*** Begin section ***
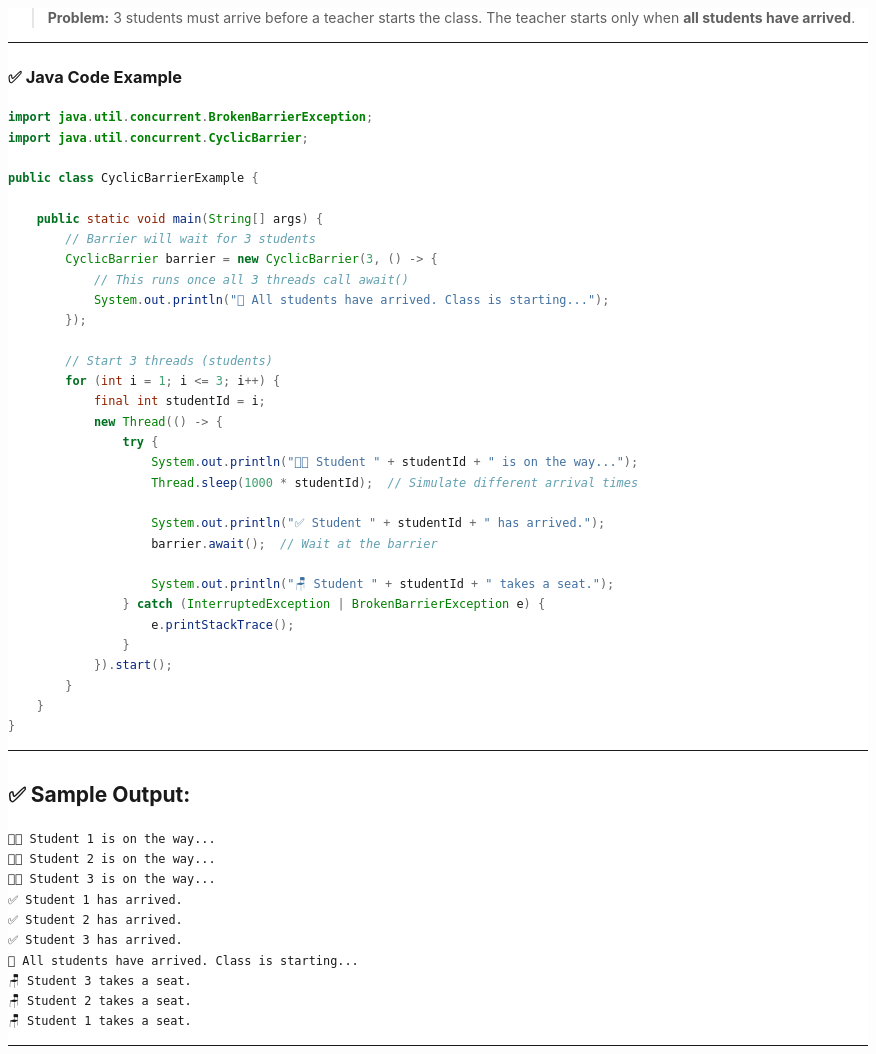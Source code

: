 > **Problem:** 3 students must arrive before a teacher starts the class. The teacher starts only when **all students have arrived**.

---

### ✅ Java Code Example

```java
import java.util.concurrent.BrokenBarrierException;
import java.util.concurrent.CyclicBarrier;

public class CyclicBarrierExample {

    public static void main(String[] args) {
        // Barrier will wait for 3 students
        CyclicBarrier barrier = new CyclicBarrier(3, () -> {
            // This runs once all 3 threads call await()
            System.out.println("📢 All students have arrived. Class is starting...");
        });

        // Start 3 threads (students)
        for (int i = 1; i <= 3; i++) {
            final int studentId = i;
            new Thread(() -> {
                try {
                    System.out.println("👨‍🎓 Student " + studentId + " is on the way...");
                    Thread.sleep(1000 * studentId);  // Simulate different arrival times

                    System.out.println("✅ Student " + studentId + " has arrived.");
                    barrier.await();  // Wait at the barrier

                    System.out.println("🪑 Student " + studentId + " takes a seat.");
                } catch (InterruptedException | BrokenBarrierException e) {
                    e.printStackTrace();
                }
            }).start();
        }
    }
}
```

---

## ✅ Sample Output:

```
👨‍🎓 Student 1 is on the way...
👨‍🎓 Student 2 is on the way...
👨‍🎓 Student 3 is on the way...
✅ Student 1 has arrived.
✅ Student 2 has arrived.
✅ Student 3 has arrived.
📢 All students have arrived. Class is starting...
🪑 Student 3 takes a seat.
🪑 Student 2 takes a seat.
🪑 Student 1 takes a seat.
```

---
*** End section ***
» Activity
Write out the listing above again, exactly, but with no pictures in the copy.

» Task answer
Source code

: > **Problem:** 3 students must arrive before a teacher starts the class. The teacher starts only when **all students have arrived**.

---

### ✅ Java Code Example

```java
import java.util.concurrent.BrokenBarrierException;
import java.util.concurrent.CyclicBarrier;

public class CyclicBarrierExample {

    public static void main(String[] args) {
        // Barrier will wait for 3 students
        CyclicBarrier barrier = new CyclicBarrier(3, () -> {
            // This runs once all 3 threads call await()
            System.out.println("📢 All students have arrived. Class is starting...");
        });

        // Start 3 threads (students)
        for (int i = 1; i <= 3; i++) {
            final int studentId = i;
            new Thread(() -> {
                try {
                    System.out.println("👨‍🎓 Student " + studentId + " is on the way...");
                    Thread.sleep(1000 * studentId);  // Simulate different arrival times

                    System.out.println("✅ Student " + studentId + " has arrived.");
                    barrier.await();  // Wait at the barrier

                    System.out.println("🪑 Student " + studentId + " takes a seat.");
                } catch (InterruptedException | BrokenBarrierException e) {
                    e.printStackTrace();
                }
            }).start();
        }
    }
}
```

---

## ✅ Sample Output:

```
👨‍🎓 Student 1 is on the way...
👨‍🎓 Student 2 is on the way...
👨‍🎓 Student 3 is on the way...
✅ Student 1 has arrived.
✅ Student 2 has arrived.
✅ Student 3 has arrived.
📢 All students have arrived. Class is starting...
🪑 Student 3 takes a seat.
🪑 Student 2 takes a seat.
🪑 Student 1 takes a seat.
```

---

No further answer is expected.